Purpose:: DAP12 is an ITAM-containing signaling adaptor molecule conveying activating properties to surface receptors on many lymphoid cell types, including peripheral blood monocytes, macrophages, dendritic cells, glia, osteoclasts, and NK cells. Among their other activities, DAP12 and its ligand, TREM2, inhibit development of inflammation (Hamerman, J Immunol 2006). A deficiency of functional DAP12 in humans results in Nasu-Hakola Disease, a syndrome characterized by bone cysts and presenile dementia. Unexpectedly, we found that DAP12 is also expressed on retinal capillaries and the purpose of this study is to characterize the expression of this molecule in the eye, as well as in other tissues.

Methods:: Tissues were collected from BALB/c mice and frozen in OCT. Cryosections were fixed briefly and immunolabeled with an antibody to DAP12 and isolectin IB4, an endothelial cell-specific marker. Samples were imaged by confocal microscopy to evaluate the distribution and intensity of DAP12 labeling.

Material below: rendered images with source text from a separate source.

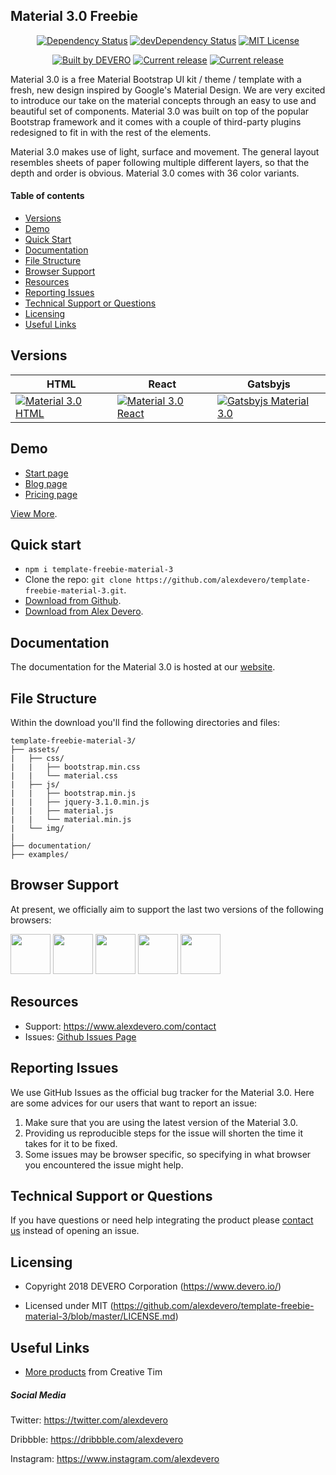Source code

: ## Material 3.0 Freebie

<p align="center">
  <a href="https://david-dm.org/alexdevero/template-freebie-material-3"><img alt="Dependency Status" src="https://david-dm.org/alexdevero/template-freebie-material-3.svg?style=flat"></a>
  <a href="https://david-dm.org/alexdevero/template-freebie-material-3?type=dev"><img alt="devDependency Status" src="https://david-dm.org/alexdevero/template-freebie-material-3/dev-status.svg?style=flat"></a>
  <a href="http://opensource.org/licenses/MIT"><img alt="MIT License" src="https://badgen.net/badge/license/MIT/blue"></a>
</p>

<p align="center">
  <a href="https://alexdevero.com"><img alt="Built by DEVERO" src="https://badgen.net/badge/Built%20by/DEVERO/d30320"></a>
  <a href="https://github.com/alexdevero/template-freebie-material-3/releases"><img alt="Current release" src="https://badgen.net/github/release/alexdevero/template-freebie-material-3"></a>
  <a href="https://twitter.com/intent/tweet?url=https%3A%2F%2Fgithub.com%2Falexdevero%2Ftemplate-freebie-material-3&amp;text=Check%20out%20this%20awesome%20Material%20UI%20kit%20%2F%20theme%20%2F%20template%20Freebie%20on%20Github!&amp;hashtags=webdesign%2Cfreebie%2Cdesign"><img alt="Current release" src="https://badgen.net/badge//twitter?icon=twitter"></a>
</p>

Material 3.0 is a free Material Bootstrap UI kit / theme / template with a fresh, new design inspired by Google's Material Design. We are very excited to introduce our take on the material concepts through an easy to use and beautiful set of components. Material 3.0 was built on top of the popular Bootstrap framework and it comes with a couple of third-party plugins redesigned to fit in with the rest of the elements.

Material 3.0 makes use of light, surface and movement. The general layout resembles sheets of paper following multiple different layers, so that the depth and order is obvious. Material 3.0 comes with 36 color variants.

#### Table of contents

* [Versions](#versions)
* [Demo](#demo)
* [Quick Start](#quick-start)
* [Documentation](#documentation)
* [File Structure](#file-structure)
* [Browser Support](#browser-support)
* [Resources](#resources)
* [Reporting Issues](#reporting-issues)
* [Technical Support or Questions](#technical-support-or-questions)
* [Licensing](#licensing)
* [Useful Links](#useful-links)

## Versions

| HTML | React | Gatsbyjs|
| --- | --- | --- |
| [![Material 3.0  HTML](https://.jpg)](https://www.x.com/material-dashboard)  | [![Material 3.0  React](https://.jpg)](https://www.x.com/material-dashboard-react)  | [![Gatsbyjs Material 3.0](https://.jpg)](https://www.x.com/gatsbyjs-material-dashboard)  |

## Demo

- [Start page](https://index.html)
- [Blog page](https://blog.html)
- [Pricing page ](https://pricing.html)

[View More](https://.html).


## Quick start

- `npm i template-freebie-material-3`
- Clone the repo: `git clone https://github.com/alexdevero/template-freebie-material-3.git`.
- [Download from Github](https://github.com/alexdevero/template-freebie-material-3/archive/master.zip).
- [Download from Alex Devero](https://www.alexdevero.com/product/template-freebie-material-3).

## Documentation

The documentation for the Material 3.0 is hosted at our [website](https://demos.alexdevero.com/template-freebie-material-3/docs/index.html).

## File Structure

Within the download you'll find the following directories and files:

```
template-freebie-material-3/
├── assets/
|   ├── css/
|   |   ├── bootstrap.min.css
|   |   └── material.css
|   ├── js/
|   |   ├── bootstrap.min.js
|   |   ├── jquery-3.1.0.min.js
|   |   ├── material.js
|   |   └── material.min.js
|   └── img/
|
├── documentation/
├── examples/

```

## Browser Support

At present, we officially aim to support the last two versions of the following browsers:

<img src="https://s3.amazonaws.com/creativetim_bucket/github/browser/chrome.png" width="64" height="64"> <img src="https://s3.amazonaws.com/creativetim_bucket/github/browser/firefox.png" width="64" height="64"> <img src="https://s3.amazonaws.com/creativetim_bucket/github/browser/edge.png" width="64" height="64"> <img src="https://s3.amazonaws.com/creativetim_bucket/github/browser/safari.png" width="64" height="64"> <img src="https://s3.amazonaws.com/creativetim_bucket/github/browser/opera.png" width="64" height="64">

## Resources
<!-- - Demo: <https://demos.alexdevero.com/alexdeveroindex.html> -->
<!-- - Download Page: <https://www.alexdevero.com/product/template-freebie-material-3> -->
<!-- - Documentation: <https://demos.alexdevero.com/template-freebie-material-3/docs/index.html> -->
<!-- - License Agreement: <https://www.alexdevero.com/license> -->
- Support: <https://www.alexdevero.com/contact>
- Issues: [Github Issues Page](https://github.com/alexdevero/template-freebie-material-3/issues)

## Reporting Issues

We use GitHub Issues as the official bug tracker for the Material 3.0. Here are some advices for our users that want to report an issue:

1. Make sure that you are using the latest version of the Material 3.0.
2. Providing us reproducible steps for the issue will shorten the time it takes for it to be fixed.
3. Some issues may be browser specific, so specifying in what browser you encountered the issue might help.

## Technical Support or Questions

If you have questions or need help integrating the product please [contact us](https://www.alexdevero.com/contact) instead of opening an issue.

## Licensing

- Copyright 2018 DEVERO Corporation (https://www.devero.io/)

- Licensed under MIT (https://github.com/alexdevero/template-freebie-material-3/blob/master/LICENSE.md)

## Useful Links

- [More products](https://www.creativemarket.com/alexdevero) from Creative Tim

##### Social Media

Twitter: <https://twitter.com/alexdevero>

<!-- Facebook: <https://www.facebook.com/devero> -->

Dribbble: <https://dribbble.com/alexdevero>

Instagram: <https://www.instagram.com/alexdevero>
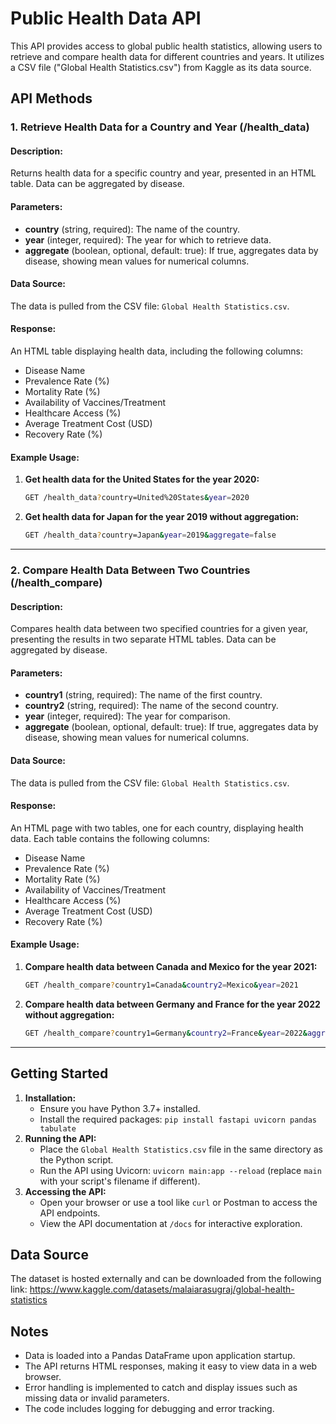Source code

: # Public Health Data API

This API provides access to global public health statistics, allowing users to retrieve and compare health data for different countries and years. It utilizes a CSV file ("Global Health Statistics.csv") from Kaggle as its data source.

## API Methods

### 1. Retrieve Health Data for a Country and Year (/health_data)

#### Description:
Returns health data for a specific country and year, presented in an HTML table. Data can be aggregated by disease.

#### Parameters:
- **country** (string, required): The name of the country.
- **year** (integer, required): The year for which to retrieve data.
- **aggregate** (boolean, optional, default: true): If true, aggregates data by disease, showing mean values for numerical columns.

#### Data Source:
The data is pulled from the CSV file: `Global Health Statistics.csv`.

#### Response:
An HTML table displaying health data, including the following columns:
- Disease Name
- Prevalence Rate (%)
- Mortality Rate (%)
- Availability of Vaccines/Treatment
- Healthcare Access (%)
- Average Treatment Cost (USD)
- Recovery Rate (%)

#### Example Usage:
1. **Get health data for the United States for the year 2020:**
    ```bash
    GET /health_data?country=United%20States&year=2020
    ```

2. **Get health data for Japan for the year 2019 without aggregation:**
    ```bash
    GET /health_data?country=Japan&year=2019&aggregate=false
    ```

---

### 2. Compare Health Data Between Two Countries (/health_compare)

#### Description:
Compares health data between two specified countries for a given year, presenting the results in two separate HTML tables. Data can be aggregated by disease.

#### Parameters:
- **country1** (string, required): The name of the first country.
- **country2** (string, required): The name of the second country.
- **year** (integer, required): The year for comparison.
- **aggregate** (boolean, optional, default: true): If true, aggregates data by disease, showing mean values for numerical columns.

#### Data Source:
The data is pulled from the CSV file: `Global Health Statistics.csv`.

#### Response:
An HTML page with two tables, one for each country, displaying health data. Each table contains the following columns:
- Disease Name
- Prevalence Rate (%)
- Mortality Rate (%)
- Availability of Vaccines/Treatment
- Healthcare Access (%)
- Average Treatment Cost (USD)
- Recovery Rate (%)

#### Example Usage:
1. **Compare health data between Canada and Mexico for the year 2021:**
    ```bash
    GET /health_compare?country1=Canada&country2=Mexico&year=2021
    ```

2. **Compare health data between Germany and France for the year 2022 without aggregation:**
    ```bash
    GET /health_compare?country1=Germany&country2=France&year=2022&aggregate=false
    ```

---

## Getting Started

1.  **Installation:**
    * Ensure you have Python 3.7+ installed.
    * Install the required packages: `pip install fastapi uvicorn pandas tabulate`
2.  **Running the API:**
    * Place the `Global Health Statistics.csv` file in the same directory as the Python script.
    * Run the API using Uvicorn: `uvicorn main:app --reload` (replace `main` with your script's filename if different).
3.  **Accessing the API:**
    * Open your browser or use a tool like `curl` or Postman to access the API endpoints.
    * View the API documentation at `/docs` for interactive exploration.

## Data Source

The dataset is hosted externally and can be downloaded from the following link:
https://www.kaggle.com/datasets/malaiarasugraj/global-health-statistics

## Notes

* Data is loaded into a Pandas DataFrame upon application startup.
* The API returns HTML responses, making it easy to view data in a web browser.
* Error handling is implemented to catch and display issues such as missing data or invalid parameters.
* The code includes logging for debugging and error tracking.
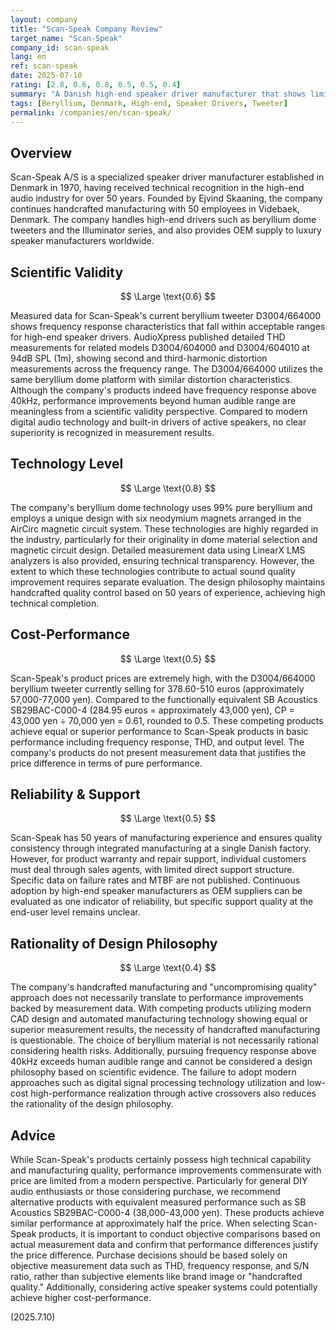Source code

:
 ```yaml
---
layout: company
title: "Scan-Speak Company Review"
target_name: "Scan-Speak"
company_id: scan-speak
lang: en
ref: scan-speak
date: 2025-07-10
rating: [2.8, 0.6, 0.8, 0.5, 0.5, 0.4]
summary: "A Danish high-end speaker driver manufacturer that shows limited superiority in scientific evaluation based on measured data and suffers from poor modern cost-performance due to high pricing"
tags: [Beryllium, Denmark, High-end, Speaker Drivers, Tweeter]
permalink: /companies/en/scan-speak/
---
```

## Overview

Scan-Speak A/S is a specialized speaker driver manufacturer established in Denmark in 1970, having received technical recognition in the high-end audio industry for over 50 years. Founded by Ejvind Skaaning, the company continues handcrafted manufacturing with 50 employees in Videbaek, Denmark. The company handles high-end drivers such as beryllium dome tweeters and the Illuminator series, and also provides OEM supply to luxury speaker manufacturers worldwide.

## Scientific Validity

$$ \Large \text{0.6} $$

Measured data for Scan-Speak's current beryllium tweeter D3004/664000 shows frequency response characteristics that fall within acceptable ranges for high-end speaker drivers. AudioXpress published detailed THD measurements for related models D3004/604000 and D3004/604010 at 94dB SPL (1m), showing second and third-harmonic distortion measurements across the frequency range. The D3004/664000 utilizes the same beryllium dome platform with similar distortion characteristics. Although the company's products indeed have frequency response above 40kHz, performance improvements beyond human audible range are meaningless from a scientific validity perspective. Compared to modern digital audio technology and built-in drivers of active speakers, no clear superiority is recognized in measurement results.

## Technology Level

$$ \Large \text{0.8} $$

The company's beryllium dome technology uses 99% pure beryllium and employs a unique design with six neodymium magnets arranged in the AirCirc magnetic circuit system. These technologies are highly regarded in the industry, particularly for their originality in dome material selection and magnetic circuit design. Detailed measurement data using LinearX LMS analyzers is also provided, ensuring technical transparency. However, the extent to which these technologies contribute to actual sound quality improvement requires separate evaluation. The design philosophy maintains handcrafted quality control based on 50 years of experience, achieving high technical completion.

## Cost-Performance

$$ \Large \text{0.5} $$

Scan-Speak's product prices are extremely high, with the D3004/664000 beryllium tweeter currently selling for 378.60-510 euros (approximately 57,000-77,000 yen). Compared to the functionally equivalent SB Acoustics SB29BAC-C000-4 (284.95 euros = approximately 43,000 yen), CP = 43,000 yen ÷ 70,000 yen = 0.61, rounded to 0.5. These competing products achieve equal or superior performance to Scan-Speak products in basic performance including frequency response, THD, and output level. The company's products do not present measurement data that justifies the price difference in terms of pure performance.

## Reliability & Support

$$ \Large \text{0.5} $$

Scan-Speak has 50 years of manufacturing experience and ensures quality consistency through integrated manufacturing at a single Danish factory. However, for product warranty and repair support, individual customers must deal through sales agents, with limited direct support structure. Specific data on failure rates and MTBF are not published. Continuous adoption by high-end speaker manufacturers as OEM suppliers can be evaluated as one indicator of reliability, but specific support quality at the end-user level remains unclear.

## Rationality of Design Philosophy

$$ \Large \text{0.4} $$

The company's handcrafted manufacturing and "uncompromising quality" approach does not necessarily translate to performance improvements backed by measurement data. With competing products utilizing modern CAD design and automated manufacturing technology showing equal or superior measurement results, the necessity of handcrafted manufacturing is questionable. The choice of beryllium material is not necessarily rational considering health risks. Additionally, pursuing frequency response above 40kHz exceeds human audible range and cannot be considered a design philosophy based on scientific evidence. The failure to adopt modern approaches such as digital signal processing technology utilization and low-cost high-performance realization through active crossovers also reduces the rationality of the design philosophy.

## Advice

While Scan-Speak's products certainly possess high technical capability and manufacturing quality, performance improvements commensurate with price are limited from a modern perspective. Particularly for general DIY audio enthusiasts or those considering purchase, we recommend alternative products with equivalent measured performance such as SB Acoustics SB29BAC-C000-4 (38,000-43,000 yen). These products achieve similar performance at approximately half the price. When selecting Scan-Speak products, it is important to conduct objective comparisons based on actual measurement data and confirm that performance differences justify the price difference. Purchase decisions should be based solely on objective measurement data such as THD, frequency response, and S/N ratio, rather than subjective elements like brand image or "handcrafted quality." Additionally, considering active speaker systems could potentially achieve higher cost-performance.

(2025.7.10)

Results:: We found that DAP12 is specifically expressed by endothelial cells in retinal capillaries, as confirmed by co-staining with isolectin IB4, a marker for endothelial cells. On the other hand, no staining for DAP12 was found on blood vessels of the limbus or choroid. In addition to the retina, we found that DAP12 is expressed on blood vessels of the brain, heart and liver, and on other cells in the lung and spleen. Surprisingly, however, blood vessels in the mouse kidney were not stained with DAP12. Staining with the DAP12 antibody in the retinal capillaries was more intense than in other tissues.

Conclusions:: DAP12, a major signaling molecule of the immune system, is strongly expressed by endothelial cells of the retinal capillaries, as well as blood vessels of certain other organs. Since endothelial cells of the retinal capillaries serve as a barrier to circulating immune cells, the presence of DAP12 in the retinal vasculature may reflect this protein’s contribution to this critical barrier.